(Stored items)
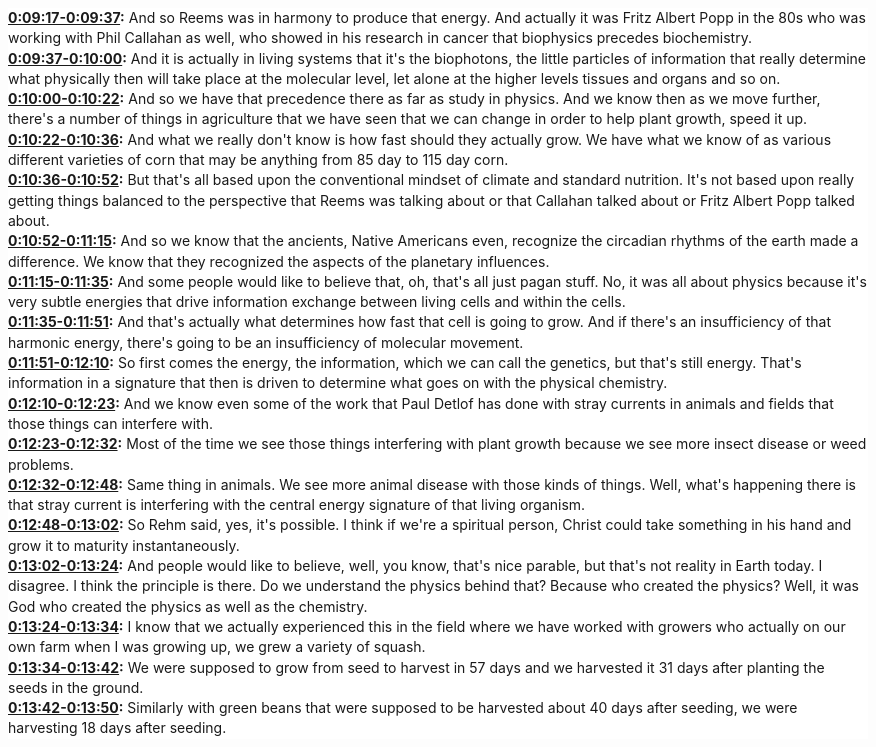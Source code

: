 **[0:09:17-0:09:37](https://podcast.vhostevents.com/uncategorized/biophysics-of-soil-plant-systems-with-arden-andersen/#t=0:09:17):**  And so Reems was in harmony to produce that energy. And actually it was Fritz Albert Popp in the 80s who was working with Phil Callahan as well, who showed in his research in cancer that biophysics precedes biochemistry.  
**[0:09:37-0:10:00](https://podcast.vhostevents.com/uncategorized/biophysics-of-soil-plant-systems-with-arden-andersen/#t=0:09:37):**  And it is actually in living systems that it's the biophotons, the little particles of information that really determine what physically then will take place at the molecular level, let alone at the higher levels tissues and organs and so on.  
**[0:10:00-0:10:22](https://podcast.vhostevents.com/uncategorized/biophysics-of-soil-plant-systems-with-arden-andersen/#t=0:10:00):**  And so we have that precedence there as far as study in physics. And we know then as we move further, there's a number of things in agriculture that we have seen that we can change in order to help plant growth, speed it up.  
**[0:10:22-0:10:36](https://podcast.vhostevents.com/uncategorized/biophysics-of-soil-plant-systems-with-arden-andersen/#t=0:10:22):**  And what we really don't know is how fast should they actually grow. We have what we know of as various different varieties of corn that may be anything from 85 day to 115 day corn.  
**[0:10:36-0:10:52](https://podcast.vhostevents.com/uncategorized/biophysics-of-soil-plant-systems-with-arden-andersen/#t=0:10:36):**  But that's all based upon the conventional mindset of climate and standard nutrition. It's not based upon really getting things balanced to the perspective that Reems was talking about or that Callahan talked about or Fritz Albert Popp talked about.  
**[0:10:52-0:11:15](https://podcast.vhostevents.com/uncategorized/biophysics-of-soil-plant-systems-with-arden-andersen/#t=0:10:52):**  And so we know that the ancients, Native Americans even, recognize the circadian rhythms of the earth made a difference. We know that they recognized the aspects of the planetary influences.  
**[0:11:15-0:11:35](https://podcast.vhostevents.com/uncategorized/biophysics-of-soil-plant-systems-with-arden-andersen/#t=0:11:15):**  And some people would like to believe that, oh, that's all just pagan stuff. No, it was all about physics because it's very subtle energies that drive information exchange between living cells and within the cells.  
**[0:11:35-0:11:51](https://podcast.vhostevents.com/uncategorized/biophysics-of-soil-plant-systems-with-arden-andersen/#t=0:11:35):**  And that's actually what determines how fast that cell is going to grow. And if there's an insufficiency of that harmonic energy, there's going to be an insufficiency of molecular movement.  
**[0:11:51-0:12:10](https://podcast.vhostevents.com/uncategorized/biophysics-of-soil-plant-systems-with-arden-andersen/#t=0:11:51):**  So first comes the energy, the information, which we can call the genetics, but that's still energy. That's information in a signature that then is driven to determine what goes on with the physical chemistry.  
**[0:12:10-0:12:23](https://podcast.vhostevents.com/uncategorized/biophysics-of-soil-plant-systems-with-arden-andersen/#t=0:12:10):**  And we know even some of the work that Paul Detlof has done with stray currents in animals and fields that those things can interfere with.  
**[0:12:23-0:12:32](https://podcast.vhostevents.com/uncategorized/biophysics-of-soil-plant-systems-with-arden-andersen/#t=0:12:23):**  Most of the time we see those things interfering with plant growth because we see more insect disease or weed problems.  
**[0:12:32-0:12:48](https://podcast.vhostevents.com/uncategorized/biophysics-of-soil-plant-systems-with-arden-andersen/#t=0:12:32):**  Same thing in animals. We see more animal disease with those kinds of things. Well, what's happening there is that stray current is interfering with the central energy signature of that living organism.  
**[0:12:48-0:13:02](https://podcast.vhostevents.com/uncategorized/biophysics-of-soil-plant-systems-with-arden-andersen/#t=0:12:48):**  So Rehm said, yes, it's possible. I think if we're a spiritual person, Christ could take something in his hand and grow it to maturity instantaneously.  
**[0:13:02-0:13:24](https://podcast.vhostevents.com/uncategorized/biophysics-of-soil-plant-systems-with-arden-andersen/#t=0:13:02):**  And people would like to believe, well, you know, that's nice parable, but that's not reality in Earth today. I disagree. I think the principle is there. Do we understand the physics behind that? Because who created the physics? Well, it was God who created the physics as well as the chemistry.  
**[0:13:24-0:13:34](https://podcast.vhostevents.com/uncategorized/biophysics-of-soil-plant-systems-with-arden-andersen/#t=0:13:24):**  I know that we actually experienced this in the field where we have worked with growers who actually on our own farm when I was growing up, we grew a variety of squash.  
**[0:13:34-0:13:42](https://podcast.vhostevents.com/uncategorized/biophysics-of-soil-plant-systems-with-arden-andersen/#t=0:13:34):**  We were supposed to grow from seed to harvest in 57 days and we harvested it 31 days after planting the seeds in the ground.  
**[0:13:42-0:13:50](https://podcast.vhostevents.com/uncategorized/biophysics-of-soil-plant-systems-with-arden-andersen/#t=0:13:42):**  Similarly with green beans that were supposed to be harvested about 40 days after seeding, we were harvesting 18 days after seeding.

__Your task__: Return every entry word for word, leaving the pictures out.

__Reply to the task__:
Source code

: **[0:09:17-0:09:37](https://podcast.vhostevents.com/uncategorized/biophysics-of-soil-plant-systems-with-arden-andersen/#t=0:09:17):**  And so Reems was in harmony to produce that energy. And actually it was Fritz Albert Popp in the 80s who was working with Phil Callahan as well, who showed in his research in cancer that biophysics precedes biochemistry.  
**[0:09:37-0:10:00](https://podcast.vhostevents.com/uncategorized/biophysics-of-soil-plant-systems-with-arden-andersen/#t=0:09:37):**  And it is actually in living systems that it's the biophotons, the little particles of information that really determine what physically then will take place at the molecular level, let alone at the higher levels tissues and organs and so on.  
**[0:10:00-0:10:22](https://podcast.vhostevents.com/uncategorized/biophysics-of-soil-plant-systems-with-arden-andersen/#t=0:10:00):**  And so we have that precedence there as far as study in physics. And we know then as we move further, there's a number of things in agriculture that we have seen that we can change in order to help plant growth, speed it up.  
**[0:10:22-0:10:36](https://podcast.vhostevents.com/uncategorized/biophysics-of-soil-plant-systems-with-arden-andersen/#t=0:10:22):**  And what we really don't know is how fast should they actually grow. We have what we know of as various different varieties of corn that may be anything from 85 day to 115 day corn.  
**[0:10:36-0:10:52](https://podcast.vhostevents.com/uncategorized/biophysics-of-soil-plant-systems-with-arden-andersen/#t=0:10:36):**  But that's all based upon the conventional mindset of climate and standard nutrition. It's not based upon really getting things balanced to the perspective that Reems was talking about or that Callahan talked about or Fritz Albert Popp talked about.  
**[0:10:52-0:11:15](https://podcast.vhostevents.com/uncategorized/biophysics-of-soil-plant-systems-with-arden-andersen/#t=0:10:52):**  And so we know that the ancients, Native Americans even, recognize the circadian rhythms of the earth made a difference. We know that they recognized the aspects of the planetary influences.  
**[0:11:15-0:11:35](https://podcast.vhostevents.com/uncategorized/biophysics-of-soil-plant-systems-with-arden-andersen/#t=0:11:15):**  And some people would like to believe that, oh, that's all just pagan stuff. No, it was all about physics because it's very subtle energies that drive information exchange between living cells and within the cells.  
**[0:11:35-0:11:51](https://podcast.vhostevents.com/uncategorized/biophysics-of-soil-plant-systems-with-arden-andersen/#t=0:11:35):**  And that's actually what determines how fast that cell is going to grow. And if there's an insufficiency of that harmonic energy, there's going to be an insufficiency of molecular movement.  
**[0:11:51-0:12:10](https://podcast.vhostevents.com/uncategorized/biophysics-of-soil-plant-systems-with-arden-andersen/#t=0:11:51):**  So first comes the energy, the information, which we can call the genetics, but that's still energy. That's information in a signature that then is driven to determine what goes on with the physical chemistry.  
**[0:12:10-0:12:23](https://podcast.vhostevents.com/uncategorized/biophysics-of-soil-plant-systems-with-arden-andersen/#t=0:12:10):**  And we know even some of the work that Paul Detlof has done with stray currents in animals and fields that those things can interfere with.  
**[0:12:23-0:12:32](https://podcast.vhostevents.com/uncategorized/biophysics-of-soil-plant-systems-with-arden-andersen/#t=0:12:23):**  Most of the time we see those things interfering with plant growth because we see more insect disease or weed problems.  
**[0:12:32-0:12:48](https://podcast.vhostevents.com/uncategorized/biophysics-of-soil-plant-systems-with-arden-andersen/#t=0:12:32):**  Same thing in animals. We see more animal disease with those kinds of things. Well, what's happening there is that stray current is interfering with the central energy signature of that living organism.  
**[0:12:48-0:13:02](https://podcast.vhostevents.com/uncategorized/biophysics-of-soil-plant-systems-with-arden-andersen/#t=0:12:48):**  So Rehm said, yes, it's possible. I think if we're a spiritual person, Christ could take something in his hand and grow it to maturity instantaneously.  
**[0:13:02-0:13:24](https://podcast.vhostevents.com/uncategorized/biophysics-of-soil-plant-systems-with-arden-andersen/#t=0:13:02):**  And people would like to believe, well, you know, that's nice parable, but that's not reality in Earth today. I disagree. I think the principle is there. Do we understand the physics behind that? Because who created the physics? Well, it was God who created the physics as well as the chemistry.  
**[0:13:24-0:13:34](https://podcast.vhostevents.com/uncategorized/biophysics-of-soil-plant-systems-with-arden-andersen/#t=0:13:24):**  I know that we actually experienced this in the field where we have worked with growers who actually on our own farm when I was growing up, we grew a variety of squash.  
**[0:13:34-0:13:42](https://podcast.vhostevents.com/uncategorized/biophysics-of-soil-plant-systems-with-arden-andersen/#t=0:13:34):**  We were supposed to grow from seed to harvest in 57 days and we harvested it 31 days after planting the seeds in the ground.  
**[0:13:42-0:13:50](https://podcast.vhostevents.com/uncategorized/biophysics-of-soil-plant-systems-with-arden-andersen/#t=0:13:42):**  Similarly with green beans that were supposed to be harvested about 40 days after seeding, we were harvesting 18 days after seeding.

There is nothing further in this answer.